The performance of positivity and perfection is reinforced for a monetary value in the form of money or in the form of likes. Influencers are often contracted with companies to promote and/or review products. They put on this face to appropriately represent other identities to make money but end up neglecting their own. Anna’s Analysis of Fake Positivity explains it nicely:  

Often, these influencers are dealing with their own emotional problems that they may feel like they can’t talk about because it would affect their reputation and how people view their advice. Or they may feel like people wouldn’t be as attracted to their content if they weren’t always upbeat and bubbly.

As mentioned before, we tend to understand our own identity in relation to others. It is much easier put on a smile in fear of rejection or scrutiny. It is much easier to blend in to fulfill the shoes of what others expect of you, especially when your income and quality of living depends on it.

Digital Panopticon

This phenomenon that we must post the best representation of ourselves is so deeply ideologized into a conformative cycle of perfectionism. We can understand this in relation to Foucault’s Panopticon. The Panopticon is an architectural structure designed to reinforce self-discipline and social order through the imagined, constant surveillance of authority.
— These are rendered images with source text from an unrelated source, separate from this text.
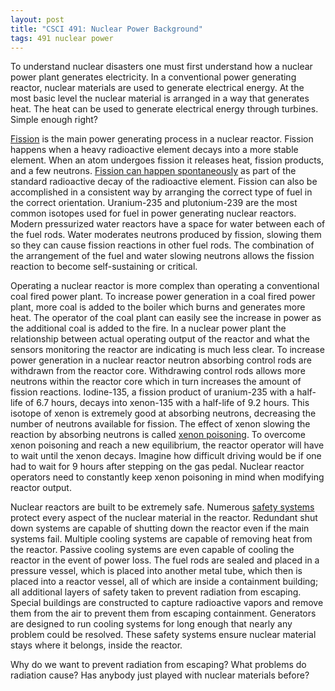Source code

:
 ```yaml
---
layout: post
title: "CSCI 491: Nuclear Power Background"
tags: 491 nuclear power
---
```


To understand nuclear disasters one must first understand how a nuclear power
plant generates electricity. In a conventional power generating reactor,
nuclear materials are used to generate electrical energy. At the most basic
level the nuclear material is arranged in a way that generates heat. The heat
can be used to generate electrical energy through turbines. Simple enough
right?

[Fission][fission] is the main power generating process in a nuclear reactor.
Fission happens when a heavy radioactive element decays into a more stable
element. When an atom undergoes fission it releases heat, fission products, and
a few neutrons. [Fission can happen spontaneously][natural-reactor] as part of
the standard radioactive decay of the radioactive element. Fission can also be
accomplished in a consistent way by arranging the correct type of fuel in the
correct orientation. Uranium-235 and plutonium-239 are the most common isotopes
used for fuel in power generating nuclear reactors. Modern pressurized water
reactors have a space for water between each of the fuel rods. Water moderates
neutrons produced by fission, slowing them so they can cause fission reactions
in other fuel rods. The combination of the arrangement of the fuel and water
slowing neutrons allows the fission reaction to become self-sustaining or
critical.

Operating a nuclear reactor is more complex than operating a conventional coal
fired power plant. To increase power generation in a coal fired power plant,
more coal is added to the boiler which burns and generates more heat. The
operator of the coal plant can easily see the increase in power as the
additional coal is added to the fire. In a nuclear power plant the relationship
between actual operating output of the reactor and what the sensors monitoring
the reactor are indicating is much less clear. To increase power generation in
a nuclear reactor neutron absorbing control rods are withdrawn from the reactor
core. Withdrawing control rods allows more neutrons within the reactor core
which in turn increases the amount of fission reactions. Iodine-135, a fission
product of uranium-235 with a half-life of 6.7 hours, decays into xenon-135
with a half-life of 9.2 hours. This isotope of xenon is extremely good at
absorbing neutrons, decreasing the number of neutrons available for fission.
The effect of xenon slowing the reaction by absorbing neutrons is called [xenon
poisoning][xenon-poisoning]. To overcome xenon poisoning and reach a new
equilibrium, the reactor operator will have to wait until the xenon decays.
Imagine how difficult driving would be if one had to wait for 9 hours after
stepping on the gas pedal. Nuclear reactor operators need to constantly keep
xenon poisoning in mind when modifying reactor output.

Nuclear reactors are built to be extremely safe. Numerous [safety
systems][canada-safety] protect every aspect of the nuclear material in the
reactor. Redundant shut down systems are capable of shutting down the reactor
even if the main systems fail. Multiple cooling systems are capable of removing
heat from the reactor. Passive cooling systems are even capable of cooling the
reactor in the event of power loss. The fuel rods are sealed and placed in a
pressure vessel, which is placed into another metal tube, which then is placed
into a reactor vessel, all of which are inside a containment building; all
additional layers of safety taken to prevent radiation from escaping. Special
buildings are constructed to capture radioactive vapors and remove them from
the air to prevent them from escaping containment. Generators are designed to
run cooling systems for long enough that nearly any problem could be resolved.
These safety systems ensure nuclear material stays where it belongs, inside the
reactor.

Why do we want to prevent radiation from escaping? What problems do radiation
cause? Has anybody just played with nuclear materials before?

[fission]: http://hyperphysics.phy-astr.gsu.edu/hbase/NucEne/fission.html
[natural-reactor]: https://www.scientificamerican.com/article/ancient-nuclear-reactor/
[xenon-poisoning]: http://hyperphysics.phy-astr.gsu.edu/hbase/NucEne/xenon.html
[canada-safety]: http://nuclearsafety.gc.ca/eng/reactors/power-plants/nuclear-power-plant-safety-systems/index.cfm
In other words, he proves that people tend to conform to the expected behavior when they think they are being watched by others. This is an accurate explanation for why we conform to the perfection performed by others.

We see this problem most prevalent in Instagram and YouTube influences. Their ‘come-up timeline’ always starts with them bringing something unique to the table that is relatable or at least interesting. Whether that be their personality, authenticity or niche, it jumps starts their following and fame.
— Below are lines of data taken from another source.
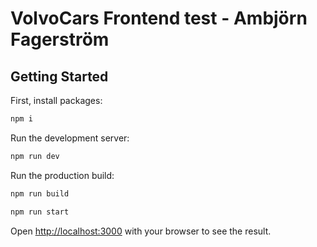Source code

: # VolvoCars Frontend test - Ambjörn Fagerström

## Getting Started

First, install packages:

```bash
npm i
```

Run the development server:

```bash
npm run dev
```

Run the production build:

```bash
npm run build
```

```bash
npm run start
```

Open [http://localhost:3000](http://localhost:3000) with your browser to see the result.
Surprise… being unique is good and this is what viewers want.

When they finally make it, many start to blend into the scene. This comes in fear of losing the social status they have spent so much time curating online. And all of a sudden, they ‘aren’t relatable’ or ‘authentic’ anymore.

Life Update

This is incredibly painful to feel unaligned with an identity you’re meant to keep playing. YouTuber and Influencer Daisy Marquez is only one example of the unspoken reality within the industry. On Twitter, on November 4, 2019, she posted:


Comments of support flooded her feed, but nothing was addressed further than this snippet of her personal struggles. Daisy posted this eleven days before she posted her "life update.." video. That’s a long time to be sitting with these dark emotions and that’s only a fraction of the time frame. In this video she confesses how depressed she has been behind closed doors.
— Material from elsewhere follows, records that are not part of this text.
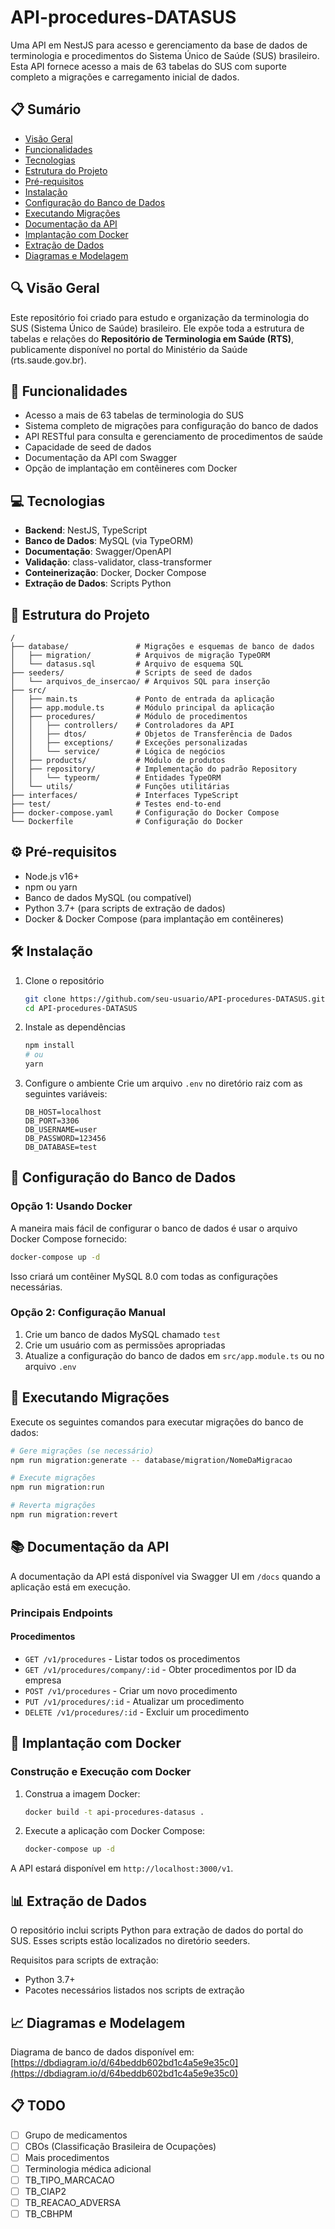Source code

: # API-procedures-DATASUS

Uma API em NestJS para acesso e gerenciamento da base de dados de terminologia e procedimentos do Sistema Único de Saúde (SUS) brasileiro. Esta API fornece acesso a mais de 63 tabelas do SUS com suporte completo a migrações e carregamento inicial de dados.

## 📋 Sumário

- [Visão Geral](#visão-geral)
- [Funcionalidades](#funcionalidades)
- [Tecnologias](#tecnologias)
- [Estrutura do Projeto](#estrutura-do-projeto)
- [Pré-requisitos](#pré-requisitos)
- [Instalação](#instalação)
- [Configuração do Banco de Dados](#configuração-do-banco-de-dados)
- [Executando Migrações](#executando-migrações)
- [Documentação da API](#documentação-da-api)
- [Implantação com Docker](#implantação-com-docker)
- [Extração de Dados](#extração-de-dados)
- [Diagramas e Modelagem](#diagramas-e-modelagem)

## 🔍 Visão Geral

Este repositório foi criado para estudo e organização da terminologia do SUS (Sistema Único de Saúde) brasileiro.
Ele expõe toda a estrutura de tabelas e relações do **Repositório de Terminologia em Saúde (RTS)**, publicamente disponível no portal do Ministério da Saúde (rts.saude.gov.br).

## 🌟 Funcionalidades

- Acesso a mais de 63 tabelas de terminologia do SUS
- Sistema completo de migrações para configuração do banco de dados
- API RESTful para consulta e gerenciamento de procedimentos de saúde
- Capacidade de seed de dados
- Documentação da API com Swagger
- Opção de implantação em contêineres com Docker

## 💻 Tecnologias

- **Backend**: NestJS, TypeScript
- **Banco de Dados**: MySQL (via TypeORM)
- **Documentação**: Swagger/OpenAPI
- **Validação**: class-validator, class-transformer
- **Conteinerização**: Docker, Docker Compose
- **Extração de Dados**: Scripts Python

## 📁 Estrutura do Projeto

```
/
├── database/               # Migrações e esquemas de banco de dados
│   ├── migration/          # Arquivos de migração TypeORM
│   └── datasus.sql         # Arquivo de esquema SQL
├── seeders/                # Scripts de seed de dados
│   └── arquivos_de_insercao/ # Arquivos SQL para inserção
├── src/
│   ├── main.ts             # Ponto de entrada da aplicação
│   ├── app.module.ts       # Módulo principal da aplicação
│   ├── procedures/         # Módulo de procedimentos
│   │   ├── controllers/    # Controladores da API
│   │   ├── dtos/           # Objetos de Transferência de Dados
│   │   ├── exceptions/     # Exceções personalizadas
│   │   └── service/        # Lógica de negócios
│   ├── products/           # Módulo de produtos
│   ├── repository/         # Implementação do padrão Repository
│   │   └── typeorm/        # Entidades TypeORM
│   └── utils/              # Funções utilitárias
├── interfaces/             # Interfaces TypeScript
├── test/                   # Testes end-to-end
├── docker-compose.yaml     # Configuração do Docker Compose
└── Dockerfile              # Configuração do Docker
```

## ⚙️ Pré-requisitos

- Node.js v16+
- npm ou yarn
- Banco de dados MySQL (ou compatível)
- Python 3.7+ (para scripts de extração de dados)
- Docker & Docker Compose (para implantação em contêineres)

## 🛠️ Instalação

1. Clone o repositório
   ```bash
   git clone https://github.com/seu-usuario/API-procedures-DATASUS.git
   cd API-procedures-DATASUS
   ```

2. Instale as dependências
   ```bash
   npm install
   # ou
   yarn
   ```

3. Configure o ambiente
   Crie um arquivo `.env` no diretório raiz com as seguintes variáveis:
   ```
   DB_HOST=localhost
   DB_PORT=3306
   DB_USERNAME=user
   DB_PASSWORD=123456
   DB_DATABASE=test
   ```

## 💾 Configuração do Banco de Dados

### Opção 1: Usando Docker

A maneira mais fácil de configurar o banco de dados é usar o arquivo Docker Compose fornecido:

```bash
docker-compose up -d
```

Isso criará um contêiner MySQL 8.0 com todas as configurações necessárias.

### Opção 2: Configuração Manual

1. Crie um banco de dados MySQL chamado `test`
2. Crie um usuário com as permissões apropriadas
3. Atualize a configuração do banco de dados em `src/app.module.ts` ou no arquivo `.env`

## 🔄 Executando Migrações

Execute os seguintes comandos para executar migrações do banco de dados:

```bash
# Gere migrações (se necessário)
npm run migration:generate -- database/migration/NomeDaMigracao

# Execute migrações
npm run migration:run

# Reverta migrações
npm run migration:revert
```

## 📚 Documentação da API

A documentação da API está disponível via Swagger UI em `/docs` quando a aplicação está em execução.

### Principais Endpoints

#### Procedimentos

- `GET /v1/procedures` - Listar todos os procedimentos
- `GET /v1/procedures/company/:id` - Obter procedimentos por ID da empresa
- `POST /v1/procedures` - Criar um novo procedimento
- `PUT /v1/procedures/:id` - Atualizar um procedimento
- `DELETE /v1/procedures/:id` - Excluir um procedimento


## 🐳 Implantação com Docker

### Construção e Execução com Docker

1. Construa a imagem Docker:
   ```bash
   docker build -t api-procedures-datasus .
   ```

2. Execute a aplicação com Docker Compose:
   ```bash
   docker-compose up -d
   ```

A API estará disponível em `http://localhost:3000/v1`.

## 📊 Extração de Dados

O repositório inclui scripts Python para extração de dados do portal do SUS. Esses scripts estão localizados no diretório seeders.

Requisitos para scripts de extração:
- Python 3.7+
- Pacotes necessários listados nos scripts de extração

## 📈 Diagramas e Modelagem

Diagrama de banco de dados disponível em: [https://dbdiagram.io/d/64beddb602bd1c4a5e9e35c0](https://dbdiagram.io/d/64beddb602bd1c4a5e9e35c0)


## 📋 TODO

- [ ] Grupo de medicamentos
- [ ] CBOs (Classificação Brasileira de Ocupações)
- [ ] Mais procedimentos
- [ ] Terminologia médica adicional
- [ ] TB_TIPO_MARCACAO
- [ ] TB_CIAP2
- [ ] TB_REACAO_ADVERSA
- [ ] TB_CBHPM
It was so bad to the point that her hair was falling out…literally, she shows a bald spot.
Daisy admits that she’s been struggling with depression and anxiety for months and nobody has known because she keeps a smile on her face and goes through the motions of keeping up with her social media identity. To separate herself from her ‘LA’ identity she announces that she has made the decision to move back to Texas “to find her roots”.

While venting to the camera she discovers that the reason she feels like a “failure” is because she has “succeeded in everything [she] has wanted in life but [she hasn’t] succeeded at being happy”.
This is the sad truth of today’s social media culture.

In the eyes of the digital panopticon, influencers feel the need to live up to an unrealistic standard of a ‘perfect life’. When the truth is, everyone has hard times. Life isn’t always margaritas on the beach, photoshoots and People’s Choice Awards. Perfectionism is only a constructed design. As a society transitioning from the private to public means of media accounting, we haven’t adapted to displaying authentic representations of our lives.

The problem with performing perfectionism is that it only fulfills a surface level identity. Yeah you're smiling in that picture but how were you feeling behind the lens? That’s what matters.